The Ballade is a much loved model, with a history as a nononsense fuss-free driving experience. If I were to have gotten into this new model a decade or two ago, I would have been totally impressed. The trouble is I wasn’t. I come to this after driving many of Honda's innovative and creative offerings. The new Ballade put simply, feels cheap. The interior is disappointing with materials usually only seen in economy models built in dubious countries. We expect more from a Japanese maker. Perhaps this is a result of this unit being built in that engineering mecca, Thailand? Whatever it is, on first glance the interior is a let down, with very little to sway your opinion. Even the factory fitted and Hondabranded Bluetooth kit felt aftermarket, failing to pause the integrated iPod connection and housed in the A-pillar with buttons, where in the duration of my 1 week test, I failed to identify a single one.
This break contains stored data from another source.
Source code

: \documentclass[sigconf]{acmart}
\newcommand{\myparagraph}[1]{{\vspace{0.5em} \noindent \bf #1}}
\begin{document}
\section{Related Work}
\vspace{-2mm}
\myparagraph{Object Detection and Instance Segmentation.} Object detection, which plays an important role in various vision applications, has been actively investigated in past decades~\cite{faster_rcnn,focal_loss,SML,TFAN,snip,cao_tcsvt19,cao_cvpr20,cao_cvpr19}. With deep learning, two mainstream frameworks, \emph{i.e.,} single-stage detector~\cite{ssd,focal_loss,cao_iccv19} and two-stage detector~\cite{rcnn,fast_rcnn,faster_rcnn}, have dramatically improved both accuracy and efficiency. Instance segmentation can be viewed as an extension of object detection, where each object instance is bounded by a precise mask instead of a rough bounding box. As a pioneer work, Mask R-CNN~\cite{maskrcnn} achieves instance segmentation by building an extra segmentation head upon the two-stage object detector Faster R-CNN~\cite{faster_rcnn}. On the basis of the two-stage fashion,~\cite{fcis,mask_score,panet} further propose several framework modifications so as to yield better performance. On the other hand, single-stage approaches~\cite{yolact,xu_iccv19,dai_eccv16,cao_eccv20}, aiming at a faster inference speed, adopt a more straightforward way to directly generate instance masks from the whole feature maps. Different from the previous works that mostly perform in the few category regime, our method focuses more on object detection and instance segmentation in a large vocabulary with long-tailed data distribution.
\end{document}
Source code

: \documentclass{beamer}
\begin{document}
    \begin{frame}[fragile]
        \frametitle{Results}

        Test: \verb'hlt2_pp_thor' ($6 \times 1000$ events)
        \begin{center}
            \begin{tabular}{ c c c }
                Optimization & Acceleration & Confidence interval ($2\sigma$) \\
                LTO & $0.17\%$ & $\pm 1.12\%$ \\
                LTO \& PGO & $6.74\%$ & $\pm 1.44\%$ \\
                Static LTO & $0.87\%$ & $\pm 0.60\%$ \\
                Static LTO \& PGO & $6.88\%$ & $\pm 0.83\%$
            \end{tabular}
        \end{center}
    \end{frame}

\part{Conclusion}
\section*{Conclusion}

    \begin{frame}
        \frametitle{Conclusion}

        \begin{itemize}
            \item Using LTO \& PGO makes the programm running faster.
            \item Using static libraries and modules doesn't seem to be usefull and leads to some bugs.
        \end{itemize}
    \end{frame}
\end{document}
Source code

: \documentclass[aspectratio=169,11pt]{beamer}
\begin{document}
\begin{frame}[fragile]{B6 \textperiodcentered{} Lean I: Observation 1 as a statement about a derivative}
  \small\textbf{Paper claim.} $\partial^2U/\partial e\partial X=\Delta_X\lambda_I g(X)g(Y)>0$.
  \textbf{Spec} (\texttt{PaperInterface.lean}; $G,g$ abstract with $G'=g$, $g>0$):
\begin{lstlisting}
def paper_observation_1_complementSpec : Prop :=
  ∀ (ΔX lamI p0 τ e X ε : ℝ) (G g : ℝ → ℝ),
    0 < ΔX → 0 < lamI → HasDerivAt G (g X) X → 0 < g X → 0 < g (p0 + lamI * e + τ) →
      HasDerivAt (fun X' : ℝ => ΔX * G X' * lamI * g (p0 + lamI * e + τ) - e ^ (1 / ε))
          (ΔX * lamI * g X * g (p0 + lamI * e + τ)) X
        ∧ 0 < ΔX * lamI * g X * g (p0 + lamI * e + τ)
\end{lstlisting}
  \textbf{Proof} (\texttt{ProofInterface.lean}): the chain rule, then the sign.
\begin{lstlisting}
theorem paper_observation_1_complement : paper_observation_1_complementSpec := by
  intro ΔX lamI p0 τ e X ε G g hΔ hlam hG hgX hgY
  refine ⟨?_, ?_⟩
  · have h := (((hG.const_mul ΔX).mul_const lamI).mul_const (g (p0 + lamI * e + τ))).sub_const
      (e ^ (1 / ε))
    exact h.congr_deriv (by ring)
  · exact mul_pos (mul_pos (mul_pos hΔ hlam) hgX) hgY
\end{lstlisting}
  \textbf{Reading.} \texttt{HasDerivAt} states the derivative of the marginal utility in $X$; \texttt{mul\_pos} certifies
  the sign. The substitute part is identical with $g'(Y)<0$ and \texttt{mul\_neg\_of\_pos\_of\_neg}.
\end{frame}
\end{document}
It looks and works like an afterthought. The sound quality was also suspect with, unusually for modern OEM installations, a mic that made it hard for my callers to hear me. And this was the model they called the Elegance.
As always the nuts and bolts of a car are always in the suspension and drivetrain, and here we have uninspiring bordering on bland and bad. NVH levels are not good with intrusive wind noise at freeway speeds. The suspension is overly soft with excessive body roll in cornering for a modern sedan priced at just under R200k. The 88kw 1,5 litre engine feels lazy and the gearing in 5th a little low, perhaps as a consequence of needing to overcome lacklustre acceleration and resultant short gearing. The claimed 10 second sprint to 100km/h seems as ambitious as the 8l/100km consumption claim. The gearbox was however excellent. Either way this car is a drag in the daily cut and thrust of motoring, and passing manoeuvres will need to be well planned.
Simply put, the car has missed many opportunities to win hearts, but will still win many buyers due to the Ballade and Honda reputations. Not Honda's best in my opinion. The jury is divided and in recent debate with some other motoring hacks, there were many who felt it was a lot of space for the money. I hold fast and say that from R193,900 I expect more. From Honda I expect more and from a name like Ballade I expect more. Perhaps I would have been more impressed had this car not had the Ballade name on its boot and been position with far fewer niceties, a different price-point and been a value offering?